Assuming that all 218 seats of the plane are sold, EZjet would be raking in around US$80,000 – this is US$70,000 short of the US$150,000 it normally costs to operate each return flight New York and Georgetown.
Ramdeo said that his wet lease—aircraft and crew—costs US$74,000 per round trip. He added that his catering bill is US$1,600; that he buys fuel in the United States at US$3:10 per gallon and that he buys 1,500 gallons.
He says that these things allow him to operate a cheap airline when compared with Delta and Caribbean Airlines.
Another shocking revelation is that since the flights started in December, EZjet has been doing poorly, with its January 2012 manifests indicating an average of around 92 passengers per flight…or about 42% full. On two occasions in December, days before Christmas, it even flew almost empty with six and seven passengers on consecutive flights.
And the baffling questions are many. Why would Ramdeo plug millions into a losing project that hinges on fuel prices which analysts say are likely to rise even further in coming months?
Emotional investment
The CEO has his own explanations why EZjet entered the Guyana market.
“I come to Guyana (often). I am Guyanese.
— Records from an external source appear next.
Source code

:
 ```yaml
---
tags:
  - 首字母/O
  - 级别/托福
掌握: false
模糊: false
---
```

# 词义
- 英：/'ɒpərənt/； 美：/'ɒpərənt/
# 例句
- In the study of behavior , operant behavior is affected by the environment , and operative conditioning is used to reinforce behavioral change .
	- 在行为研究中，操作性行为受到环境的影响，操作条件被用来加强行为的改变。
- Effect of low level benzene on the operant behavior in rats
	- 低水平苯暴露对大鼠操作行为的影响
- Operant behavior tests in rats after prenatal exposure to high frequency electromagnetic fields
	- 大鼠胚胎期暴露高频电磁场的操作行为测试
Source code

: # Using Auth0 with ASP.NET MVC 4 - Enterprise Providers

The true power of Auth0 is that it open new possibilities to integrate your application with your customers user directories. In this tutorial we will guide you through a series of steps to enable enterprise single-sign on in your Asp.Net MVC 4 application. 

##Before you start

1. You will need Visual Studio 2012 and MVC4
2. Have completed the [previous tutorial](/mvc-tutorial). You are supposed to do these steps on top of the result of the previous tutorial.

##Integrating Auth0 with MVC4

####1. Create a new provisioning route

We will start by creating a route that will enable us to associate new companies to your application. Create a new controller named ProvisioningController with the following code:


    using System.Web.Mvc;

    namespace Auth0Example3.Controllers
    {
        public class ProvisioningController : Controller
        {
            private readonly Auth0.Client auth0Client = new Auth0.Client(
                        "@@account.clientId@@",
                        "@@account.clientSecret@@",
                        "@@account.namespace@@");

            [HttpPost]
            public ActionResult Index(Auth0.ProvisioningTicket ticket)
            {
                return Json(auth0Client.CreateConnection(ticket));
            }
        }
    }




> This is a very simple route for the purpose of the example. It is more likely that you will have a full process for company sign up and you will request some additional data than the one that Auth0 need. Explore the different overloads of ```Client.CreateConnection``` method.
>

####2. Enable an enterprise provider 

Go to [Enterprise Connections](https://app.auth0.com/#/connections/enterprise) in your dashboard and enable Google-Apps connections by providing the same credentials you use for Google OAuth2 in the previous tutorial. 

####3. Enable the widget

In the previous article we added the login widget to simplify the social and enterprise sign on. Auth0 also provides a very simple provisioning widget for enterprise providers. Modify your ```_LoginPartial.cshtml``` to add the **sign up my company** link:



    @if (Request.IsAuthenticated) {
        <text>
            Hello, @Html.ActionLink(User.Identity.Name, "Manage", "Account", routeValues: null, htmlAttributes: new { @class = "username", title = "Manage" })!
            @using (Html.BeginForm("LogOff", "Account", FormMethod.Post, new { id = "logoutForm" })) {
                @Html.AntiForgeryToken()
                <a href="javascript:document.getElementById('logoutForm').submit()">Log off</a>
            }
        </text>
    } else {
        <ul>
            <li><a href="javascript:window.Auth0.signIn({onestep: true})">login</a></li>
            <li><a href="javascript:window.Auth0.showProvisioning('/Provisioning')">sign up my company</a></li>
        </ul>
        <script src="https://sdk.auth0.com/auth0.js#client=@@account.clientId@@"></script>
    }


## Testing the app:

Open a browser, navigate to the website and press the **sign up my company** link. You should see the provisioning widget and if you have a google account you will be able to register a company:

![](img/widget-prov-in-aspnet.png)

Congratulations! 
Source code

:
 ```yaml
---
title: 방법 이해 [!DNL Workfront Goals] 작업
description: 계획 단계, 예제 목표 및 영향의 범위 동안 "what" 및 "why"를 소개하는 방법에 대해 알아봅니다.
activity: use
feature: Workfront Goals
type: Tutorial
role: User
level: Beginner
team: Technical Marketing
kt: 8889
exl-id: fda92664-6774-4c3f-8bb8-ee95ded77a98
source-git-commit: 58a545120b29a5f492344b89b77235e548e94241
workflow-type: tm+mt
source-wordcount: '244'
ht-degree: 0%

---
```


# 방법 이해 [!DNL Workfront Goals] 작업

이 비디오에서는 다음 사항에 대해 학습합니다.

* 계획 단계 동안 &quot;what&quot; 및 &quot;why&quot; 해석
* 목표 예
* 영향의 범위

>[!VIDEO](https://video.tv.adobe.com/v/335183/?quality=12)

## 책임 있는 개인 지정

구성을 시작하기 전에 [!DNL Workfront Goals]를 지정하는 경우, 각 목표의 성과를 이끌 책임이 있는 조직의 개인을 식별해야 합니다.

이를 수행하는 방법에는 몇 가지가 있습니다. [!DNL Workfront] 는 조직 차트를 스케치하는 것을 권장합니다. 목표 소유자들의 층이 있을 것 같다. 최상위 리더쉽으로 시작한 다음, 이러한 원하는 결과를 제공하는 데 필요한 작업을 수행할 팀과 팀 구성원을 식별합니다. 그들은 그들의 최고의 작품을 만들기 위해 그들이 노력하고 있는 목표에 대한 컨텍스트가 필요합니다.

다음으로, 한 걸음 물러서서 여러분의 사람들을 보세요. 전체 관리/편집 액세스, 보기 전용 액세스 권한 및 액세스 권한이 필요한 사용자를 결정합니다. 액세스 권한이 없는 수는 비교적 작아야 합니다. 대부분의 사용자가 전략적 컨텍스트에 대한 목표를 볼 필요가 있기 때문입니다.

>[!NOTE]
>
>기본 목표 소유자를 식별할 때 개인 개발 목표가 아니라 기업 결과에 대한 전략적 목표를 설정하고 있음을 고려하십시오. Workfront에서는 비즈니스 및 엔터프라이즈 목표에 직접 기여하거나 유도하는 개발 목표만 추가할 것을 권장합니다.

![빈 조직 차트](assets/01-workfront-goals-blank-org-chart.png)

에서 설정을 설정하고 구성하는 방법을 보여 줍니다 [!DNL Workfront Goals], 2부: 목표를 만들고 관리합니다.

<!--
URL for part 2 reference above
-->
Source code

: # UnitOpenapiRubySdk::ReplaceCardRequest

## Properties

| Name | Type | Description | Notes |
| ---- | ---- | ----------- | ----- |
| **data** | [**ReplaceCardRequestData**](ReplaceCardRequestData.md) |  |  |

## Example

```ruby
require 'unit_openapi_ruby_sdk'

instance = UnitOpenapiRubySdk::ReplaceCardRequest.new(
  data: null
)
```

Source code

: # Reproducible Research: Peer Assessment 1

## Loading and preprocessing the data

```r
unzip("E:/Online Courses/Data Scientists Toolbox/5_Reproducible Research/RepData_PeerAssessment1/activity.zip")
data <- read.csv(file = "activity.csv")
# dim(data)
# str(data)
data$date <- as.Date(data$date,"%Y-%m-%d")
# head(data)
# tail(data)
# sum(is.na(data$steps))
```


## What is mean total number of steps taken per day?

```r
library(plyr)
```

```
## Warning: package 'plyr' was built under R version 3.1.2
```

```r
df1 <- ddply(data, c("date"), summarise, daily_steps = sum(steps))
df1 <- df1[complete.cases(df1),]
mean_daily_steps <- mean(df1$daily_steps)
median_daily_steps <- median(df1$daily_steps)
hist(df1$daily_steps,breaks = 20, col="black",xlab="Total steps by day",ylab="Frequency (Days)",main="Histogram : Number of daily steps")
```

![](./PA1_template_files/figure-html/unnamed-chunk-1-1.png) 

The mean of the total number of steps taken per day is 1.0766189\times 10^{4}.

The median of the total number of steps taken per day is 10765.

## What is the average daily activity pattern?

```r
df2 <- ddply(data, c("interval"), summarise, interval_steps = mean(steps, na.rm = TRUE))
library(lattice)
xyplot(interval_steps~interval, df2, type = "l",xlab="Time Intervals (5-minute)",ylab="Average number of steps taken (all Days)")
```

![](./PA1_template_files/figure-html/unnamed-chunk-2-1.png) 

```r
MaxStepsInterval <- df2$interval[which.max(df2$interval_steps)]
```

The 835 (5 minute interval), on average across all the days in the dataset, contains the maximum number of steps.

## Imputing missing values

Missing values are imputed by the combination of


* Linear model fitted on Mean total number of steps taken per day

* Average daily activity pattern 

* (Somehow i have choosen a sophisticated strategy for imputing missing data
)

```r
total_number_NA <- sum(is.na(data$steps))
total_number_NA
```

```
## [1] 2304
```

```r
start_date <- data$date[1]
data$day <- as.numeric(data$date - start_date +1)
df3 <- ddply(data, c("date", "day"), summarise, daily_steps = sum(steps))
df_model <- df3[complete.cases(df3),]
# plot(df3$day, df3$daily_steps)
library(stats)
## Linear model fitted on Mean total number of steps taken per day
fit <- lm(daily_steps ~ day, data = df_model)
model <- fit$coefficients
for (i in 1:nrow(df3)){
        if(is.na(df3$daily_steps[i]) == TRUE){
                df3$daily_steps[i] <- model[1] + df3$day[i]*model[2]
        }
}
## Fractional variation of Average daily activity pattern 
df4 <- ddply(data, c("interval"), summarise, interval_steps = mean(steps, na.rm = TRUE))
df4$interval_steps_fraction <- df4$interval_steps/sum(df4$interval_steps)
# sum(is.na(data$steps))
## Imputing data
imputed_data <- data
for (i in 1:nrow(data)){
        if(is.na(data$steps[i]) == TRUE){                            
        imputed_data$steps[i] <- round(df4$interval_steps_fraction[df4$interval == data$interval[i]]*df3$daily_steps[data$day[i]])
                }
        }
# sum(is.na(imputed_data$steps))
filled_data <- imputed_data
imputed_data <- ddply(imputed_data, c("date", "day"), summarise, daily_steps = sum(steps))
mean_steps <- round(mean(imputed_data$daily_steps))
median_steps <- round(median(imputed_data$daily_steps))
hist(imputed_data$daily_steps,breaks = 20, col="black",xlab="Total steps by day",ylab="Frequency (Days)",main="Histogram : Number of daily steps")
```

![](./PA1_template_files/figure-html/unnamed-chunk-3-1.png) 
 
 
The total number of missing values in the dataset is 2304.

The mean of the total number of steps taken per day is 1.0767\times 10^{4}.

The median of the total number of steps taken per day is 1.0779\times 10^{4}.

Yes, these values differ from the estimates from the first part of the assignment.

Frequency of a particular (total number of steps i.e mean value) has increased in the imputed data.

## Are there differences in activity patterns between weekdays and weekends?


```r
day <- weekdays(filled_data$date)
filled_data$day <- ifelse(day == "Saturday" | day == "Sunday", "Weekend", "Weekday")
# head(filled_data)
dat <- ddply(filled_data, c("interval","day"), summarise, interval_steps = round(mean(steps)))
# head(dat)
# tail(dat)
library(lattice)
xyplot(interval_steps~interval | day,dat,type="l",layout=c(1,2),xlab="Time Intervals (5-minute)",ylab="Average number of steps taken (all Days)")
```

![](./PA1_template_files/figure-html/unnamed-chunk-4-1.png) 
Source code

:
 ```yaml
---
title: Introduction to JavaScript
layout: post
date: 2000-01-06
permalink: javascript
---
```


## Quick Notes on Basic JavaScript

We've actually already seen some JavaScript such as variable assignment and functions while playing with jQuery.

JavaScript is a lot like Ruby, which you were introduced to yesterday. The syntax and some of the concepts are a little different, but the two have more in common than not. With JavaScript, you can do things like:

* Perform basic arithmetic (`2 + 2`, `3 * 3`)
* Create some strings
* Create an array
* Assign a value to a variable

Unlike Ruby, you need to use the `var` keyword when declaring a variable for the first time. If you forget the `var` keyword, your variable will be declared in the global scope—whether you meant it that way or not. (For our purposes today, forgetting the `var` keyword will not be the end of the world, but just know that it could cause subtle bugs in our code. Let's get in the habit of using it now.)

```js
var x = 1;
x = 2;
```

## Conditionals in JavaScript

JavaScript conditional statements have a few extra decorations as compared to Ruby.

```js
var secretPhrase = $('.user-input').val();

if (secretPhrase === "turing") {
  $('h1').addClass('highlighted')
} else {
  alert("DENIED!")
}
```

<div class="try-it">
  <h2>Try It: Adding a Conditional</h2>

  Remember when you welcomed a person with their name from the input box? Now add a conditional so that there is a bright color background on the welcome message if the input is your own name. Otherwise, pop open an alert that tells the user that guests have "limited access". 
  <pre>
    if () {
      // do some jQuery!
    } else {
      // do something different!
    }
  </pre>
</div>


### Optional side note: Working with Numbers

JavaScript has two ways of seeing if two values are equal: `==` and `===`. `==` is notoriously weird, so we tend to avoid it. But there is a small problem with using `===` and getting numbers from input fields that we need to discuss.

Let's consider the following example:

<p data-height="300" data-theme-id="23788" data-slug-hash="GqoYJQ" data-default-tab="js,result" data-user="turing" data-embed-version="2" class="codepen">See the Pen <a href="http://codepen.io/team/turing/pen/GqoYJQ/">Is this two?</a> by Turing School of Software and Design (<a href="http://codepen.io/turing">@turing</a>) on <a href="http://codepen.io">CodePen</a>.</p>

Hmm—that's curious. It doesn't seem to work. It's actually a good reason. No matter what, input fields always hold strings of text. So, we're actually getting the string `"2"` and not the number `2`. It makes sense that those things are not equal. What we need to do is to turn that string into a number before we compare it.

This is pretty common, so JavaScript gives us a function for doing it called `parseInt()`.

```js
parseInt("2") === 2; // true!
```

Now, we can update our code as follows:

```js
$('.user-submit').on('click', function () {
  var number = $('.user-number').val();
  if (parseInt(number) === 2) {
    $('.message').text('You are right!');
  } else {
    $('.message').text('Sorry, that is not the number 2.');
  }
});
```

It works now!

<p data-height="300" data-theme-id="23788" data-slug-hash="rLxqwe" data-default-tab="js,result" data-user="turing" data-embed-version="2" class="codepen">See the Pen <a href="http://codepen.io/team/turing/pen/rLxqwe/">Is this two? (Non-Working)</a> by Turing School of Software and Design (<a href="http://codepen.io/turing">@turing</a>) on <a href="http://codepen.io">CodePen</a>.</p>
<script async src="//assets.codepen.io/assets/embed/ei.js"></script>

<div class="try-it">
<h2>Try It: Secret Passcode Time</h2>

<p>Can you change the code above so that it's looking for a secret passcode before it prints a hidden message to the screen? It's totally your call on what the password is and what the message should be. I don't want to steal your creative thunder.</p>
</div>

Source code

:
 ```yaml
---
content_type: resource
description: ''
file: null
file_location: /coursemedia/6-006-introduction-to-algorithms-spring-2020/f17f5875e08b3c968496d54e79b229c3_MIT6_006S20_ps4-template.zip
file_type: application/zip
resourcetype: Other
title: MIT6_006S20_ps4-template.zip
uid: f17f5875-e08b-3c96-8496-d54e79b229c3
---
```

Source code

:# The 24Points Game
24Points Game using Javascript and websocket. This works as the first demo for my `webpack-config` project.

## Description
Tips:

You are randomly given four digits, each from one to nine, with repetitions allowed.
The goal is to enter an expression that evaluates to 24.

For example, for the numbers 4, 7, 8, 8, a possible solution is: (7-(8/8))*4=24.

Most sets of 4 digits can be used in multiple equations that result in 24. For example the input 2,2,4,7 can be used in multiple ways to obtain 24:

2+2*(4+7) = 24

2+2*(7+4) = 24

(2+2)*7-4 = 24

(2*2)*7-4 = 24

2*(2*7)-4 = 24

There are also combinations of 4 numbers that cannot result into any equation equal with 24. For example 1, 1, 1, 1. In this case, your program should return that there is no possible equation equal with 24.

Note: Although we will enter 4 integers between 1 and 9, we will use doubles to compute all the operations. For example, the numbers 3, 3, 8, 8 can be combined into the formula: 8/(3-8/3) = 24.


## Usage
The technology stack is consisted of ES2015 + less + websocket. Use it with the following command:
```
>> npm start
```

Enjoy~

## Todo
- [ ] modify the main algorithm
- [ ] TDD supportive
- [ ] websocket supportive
I see people frustrated with travelling…they don’t have a choice.”
However, airline officials said that emotions hardly have any place in the industry.
Ramdeo insists that he is shopping smart for fuel and even making savings on catered food, something that has left airlines like Delta and Caribbean Airlines with huge tabs, which ultimately affect the ticket prices.
“We don’t look at passengers as dollars. We look at them as repeat customers. Some of them have even traveled five-six times with us.”
Ramdeo, a former villager of Windsor Forest, West Coast Demerara, also stressed that EZjet is not burdened with huge overheads like union fees- factors that Delta and Caribbean Airlines have to deal with.
“The Catch-22 is that our product is better than the two.”
Asked whether the company has been profitable, Ramdeo said that “actually our name has been building…we anticipated some losses…we have not had any substantial loss to capital.”
He insisted that his passenger load was up to 85% per trip during the recent Carnival in Trinidad and Tobago when there were “two weeks of full flights”.
For EZjet to get permission to fly the New York/Georgetown route, it had to deposit up to US$200,000 with the US Department of Transportation. There are no stringent background checks as in the case of a full-fledged airline. There are little checks to determine the viability, experience of the players or even whether the money comes from illegal sources.
In Guyana, a similar sum of US$200,000, that would reimburse passengers in case of problems, had to be lodged with the Guyana Civil Aviation Authority. Like the US, Guyana is not too insistent on conducting too much of an in-depth check into the source of financing and other due diligence checks on the charter companies.
Expansion
Ramdeo, despite the losses, is now looking to make EZjet bigger by reducing the five weekly flights to four and adding the Toronto/Georgetown route. Destinations like Trinidad and Barbados and a smaller plane are also on the horizon.
And comments from Ramdeo in justifying the investments are even more puzzling.
“Upfront, I am a businessman like everybody else. One of the things that irk me now even from the days of (President) Jagdeo is that they allow Caribbean Airlines to do what they want.”
To make things harder for EZjet to survive, Ramdeo admitted that his company is not getting a fuel subsidy like Caribbean Airlines which buys fuel for just over US$1 for a gallon. The charter company pays at least US$5 per gallon in Guyana and as he claims, US$3.10 in the US.
“And they (Caribbean Airlines) are operating at a loss. That is what you call mismanagement.”